• _Supplied records_
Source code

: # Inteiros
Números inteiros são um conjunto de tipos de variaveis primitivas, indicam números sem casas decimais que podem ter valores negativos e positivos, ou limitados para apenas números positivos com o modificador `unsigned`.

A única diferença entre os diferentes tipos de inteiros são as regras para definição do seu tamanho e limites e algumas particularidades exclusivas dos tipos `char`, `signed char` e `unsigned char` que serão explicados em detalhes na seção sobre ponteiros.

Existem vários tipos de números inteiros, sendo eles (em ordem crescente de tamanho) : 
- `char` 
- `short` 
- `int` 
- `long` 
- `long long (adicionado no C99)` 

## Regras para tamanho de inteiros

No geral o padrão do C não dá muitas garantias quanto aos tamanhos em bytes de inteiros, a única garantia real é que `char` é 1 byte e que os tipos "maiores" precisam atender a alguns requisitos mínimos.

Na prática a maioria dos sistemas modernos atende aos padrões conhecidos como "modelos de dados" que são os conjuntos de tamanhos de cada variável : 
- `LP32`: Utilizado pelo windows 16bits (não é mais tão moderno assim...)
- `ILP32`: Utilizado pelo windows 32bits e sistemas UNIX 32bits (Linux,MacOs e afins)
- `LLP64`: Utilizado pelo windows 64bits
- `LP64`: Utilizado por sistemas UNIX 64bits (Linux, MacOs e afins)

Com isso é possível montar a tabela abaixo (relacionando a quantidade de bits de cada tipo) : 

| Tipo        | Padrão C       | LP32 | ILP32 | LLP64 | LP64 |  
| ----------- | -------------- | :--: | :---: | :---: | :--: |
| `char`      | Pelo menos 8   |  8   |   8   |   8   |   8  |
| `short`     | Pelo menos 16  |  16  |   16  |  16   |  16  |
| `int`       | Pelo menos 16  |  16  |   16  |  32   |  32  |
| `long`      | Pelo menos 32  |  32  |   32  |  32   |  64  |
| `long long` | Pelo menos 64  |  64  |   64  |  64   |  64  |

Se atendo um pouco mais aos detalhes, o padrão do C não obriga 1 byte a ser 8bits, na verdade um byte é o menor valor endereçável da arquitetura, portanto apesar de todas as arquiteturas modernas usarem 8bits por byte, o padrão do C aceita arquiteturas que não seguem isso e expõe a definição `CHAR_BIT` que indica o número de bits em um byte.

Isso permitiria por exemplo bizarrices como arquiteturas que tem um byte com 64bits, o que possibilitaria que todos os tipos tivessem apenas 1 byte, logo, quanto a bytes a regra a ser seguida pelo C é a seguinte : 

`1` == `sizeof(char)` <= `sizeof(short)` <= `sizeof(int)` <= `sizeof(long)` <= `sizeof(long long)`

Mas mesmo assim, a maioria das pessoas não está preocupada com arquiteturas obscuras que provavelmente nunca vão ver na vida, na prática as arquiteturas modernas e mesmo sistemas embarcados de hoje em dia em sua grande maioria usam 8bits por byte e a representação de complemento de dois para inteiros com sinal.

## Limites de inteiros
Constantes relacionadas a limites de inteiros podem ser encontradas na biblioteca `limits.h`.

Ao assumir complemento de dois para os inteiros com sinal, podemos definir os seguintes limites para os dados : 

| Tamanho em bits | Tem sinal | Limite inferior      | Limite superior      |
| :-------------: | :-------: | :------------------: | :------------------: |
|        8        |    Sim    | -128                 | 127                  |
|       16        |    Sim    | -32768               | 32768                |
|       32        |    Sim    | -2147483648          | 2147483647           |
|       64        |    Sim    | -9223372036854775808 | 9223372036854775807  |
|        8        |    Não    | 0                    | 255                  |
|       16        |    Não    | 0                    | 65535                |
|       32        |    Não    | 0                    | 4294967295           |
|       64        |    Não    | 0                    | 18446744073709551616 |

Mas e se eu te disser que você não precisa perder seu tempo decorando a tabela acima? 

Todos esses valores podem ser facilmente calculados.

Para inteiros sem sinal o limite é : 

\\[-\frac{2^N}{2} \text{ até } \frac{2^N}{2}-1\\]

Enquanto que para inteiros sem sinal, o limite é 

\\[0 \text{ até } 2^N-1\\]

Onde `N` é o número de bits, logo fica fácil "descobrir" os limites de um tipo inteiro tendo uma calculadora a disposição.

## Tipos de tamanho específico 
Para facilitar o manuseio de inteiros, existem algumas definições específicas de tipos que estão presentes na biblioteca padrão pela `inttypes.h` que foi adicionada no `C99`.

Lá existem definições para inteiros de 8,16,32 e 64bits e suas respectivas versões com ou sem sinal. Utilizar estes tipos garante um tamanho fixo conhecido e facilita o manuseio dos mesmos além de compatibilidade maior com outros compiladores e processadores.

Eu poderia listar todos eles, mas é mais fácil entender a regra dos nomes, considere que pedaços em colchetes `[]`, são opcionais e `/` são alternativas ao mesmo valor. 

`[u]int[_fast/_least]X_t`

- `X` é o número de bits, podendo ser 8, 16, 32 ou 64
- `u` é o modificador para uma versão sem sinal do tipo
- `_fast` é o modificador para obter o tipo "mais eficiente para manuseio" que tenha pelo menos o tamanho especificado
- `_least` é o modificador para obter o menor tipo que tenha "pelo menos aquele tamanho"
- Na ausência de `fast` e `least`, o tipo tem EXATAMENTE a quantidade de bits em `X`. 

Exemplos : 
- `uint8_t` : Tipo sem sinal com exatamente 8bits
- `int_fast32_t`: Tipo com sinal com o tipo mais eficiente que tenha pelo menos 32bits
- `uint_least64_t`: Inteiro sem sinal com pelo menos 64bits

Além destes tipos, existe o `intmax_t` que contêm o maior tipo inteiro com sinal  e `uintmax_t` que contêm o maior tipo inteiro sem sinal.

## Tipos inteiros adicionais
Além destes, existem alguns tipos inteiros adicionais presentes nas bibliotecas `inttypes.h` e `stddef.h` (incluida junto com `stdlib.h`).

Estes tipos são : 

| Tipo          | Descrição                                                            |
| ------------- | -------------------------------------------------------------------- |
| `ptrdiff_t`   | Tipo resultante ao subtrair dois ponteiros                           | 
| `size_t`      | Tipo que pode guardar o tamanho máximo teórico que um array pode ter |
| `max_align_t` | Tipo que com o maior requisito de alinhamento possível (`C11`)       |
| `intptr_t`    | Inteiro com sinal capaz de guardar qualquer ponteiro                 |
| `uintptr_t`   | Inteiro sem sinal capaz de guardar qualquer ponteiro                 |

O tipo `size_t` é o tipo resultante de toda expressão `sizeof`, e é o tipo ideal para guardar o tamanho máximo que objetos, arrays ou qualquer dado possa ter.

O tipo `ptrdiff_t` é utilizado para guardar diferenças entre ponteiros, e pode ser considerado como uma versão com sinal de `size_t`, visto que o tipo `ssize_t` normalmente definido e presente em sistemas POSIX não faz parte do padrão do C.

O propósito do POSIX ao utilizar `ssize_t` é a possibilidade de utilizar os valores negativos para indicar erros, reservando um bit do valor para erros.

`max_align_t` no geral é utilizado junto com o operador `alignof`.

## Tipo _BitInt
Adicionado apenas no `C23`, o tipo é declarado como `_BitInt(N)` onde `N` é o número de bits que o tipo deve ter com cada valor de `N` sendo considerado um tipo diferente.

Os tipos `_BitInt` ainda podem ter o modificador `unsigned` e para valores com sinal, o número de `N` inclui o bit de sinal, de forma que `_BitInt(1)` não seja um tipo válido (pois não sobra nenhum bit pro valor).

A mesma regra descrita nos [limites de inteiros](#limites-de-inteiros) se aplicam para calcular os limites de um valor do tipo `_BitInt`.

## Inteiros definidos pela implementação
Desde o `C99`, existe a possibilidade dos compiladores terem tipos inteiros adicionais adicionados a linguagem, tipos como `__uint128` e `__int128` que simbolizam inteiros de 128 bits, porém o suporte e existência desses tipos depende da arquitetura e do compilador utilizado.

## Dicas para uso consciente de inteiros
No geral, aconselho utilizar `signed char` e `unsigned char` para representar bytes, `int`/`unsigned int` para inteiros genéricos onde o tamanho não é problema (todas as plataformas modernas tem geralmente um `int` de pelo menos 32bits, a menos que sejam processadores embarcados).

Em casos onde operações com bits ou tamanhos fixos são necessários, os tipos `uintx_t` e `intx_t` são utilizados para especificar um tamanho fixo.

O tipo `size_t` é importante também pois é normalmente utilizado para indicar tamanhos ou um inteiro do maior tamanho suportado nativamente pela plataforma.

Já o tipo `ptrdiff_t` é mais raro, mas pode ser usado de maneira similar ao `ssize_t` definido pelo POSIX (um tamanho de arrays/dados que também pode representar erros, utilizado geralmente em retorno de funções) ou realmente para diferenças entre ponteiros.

• _Exercise prompt_
Given the records above, return exactly the lines starting at the line containing "Tipo resultante ao" and ending at the line containing "Tipo que com", including both.

• _Response_
| `ptrdiff_t`   | Tipo resultante ao subtrair dois ponteiros                           | 
| `size_t`      | Tipo que pode guardar o tamanho máximo teórico que um array pode ter |
| `max_align_t` | Tipo que com o maior requisito de alinhamento possível (`C11`)       |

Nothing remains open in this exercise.